Twin Cities doughnut lovers may find this to be sweet news: Dunkin' Donuts wants to come back to town.

The Massachusetts-based company, the largest coffee-and-doughnut chain in the United States, announced Thursday that it aims to sell franchises for about 100 stores in the metro area and much of Minnesota during the next few years. Its preference is to find four or five candidates looking to handle 20 to 25 locations each, said Grant Benson, vice president of franchise sales.

This would return Dunkin' Donuts to the Twin Cities after at least a five-year absence, he said, after its stores either closed or went independent. An Austin franchise was the last one in Minnesota. That was three years ago.

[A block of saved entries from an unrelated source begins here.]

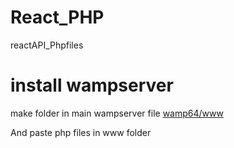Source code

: # React_PHP

reactAPI_Phpfiles 
<h1>install wampserver</h1>
<p> make folder in main wampserver file <u>wamp64/www</u> </p>
<p>And paste php files in www folder</p>

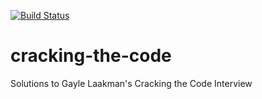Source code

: [![Build Status](https://travis-ci.org/jamesonwilliams/cracking-the-code.svg?branch=master)](https://travis-ci.org/jamesonwilliams/cracking-the-code)

# cracking-the-code
Solutions to Gayle Laakman's Cracking the Code Interview
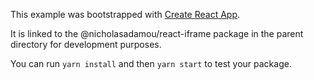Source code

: This example was bootstrapped with [Create React App](https://github.com/facebook/create-react-app).

It is linked to the @nicholasadamou/react-iframe package in the parent directory for development purposes.

You can run `yarn install` and then `yarn start` to test your package.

The chain, acquired in 2006 by private equity firms Bain Capital, Carlyle Group and Thomas H. Lee Partners, has begun a national expansion campaign to triple its U.S. stores to about 15,000 over the next dozen years. The chain had $5.3 billion in sales worldwide last year.

That expansion comes just as its biggest coffee competitor, Starbucks, is closing 600 stores, including 27 in Minnesota, amid declining same-store sales. Krispy Kreme, the doughnut chain that arrived in the Twin Cities with much fanfare in 2002, closed its last Twin Cities-area outlet this year.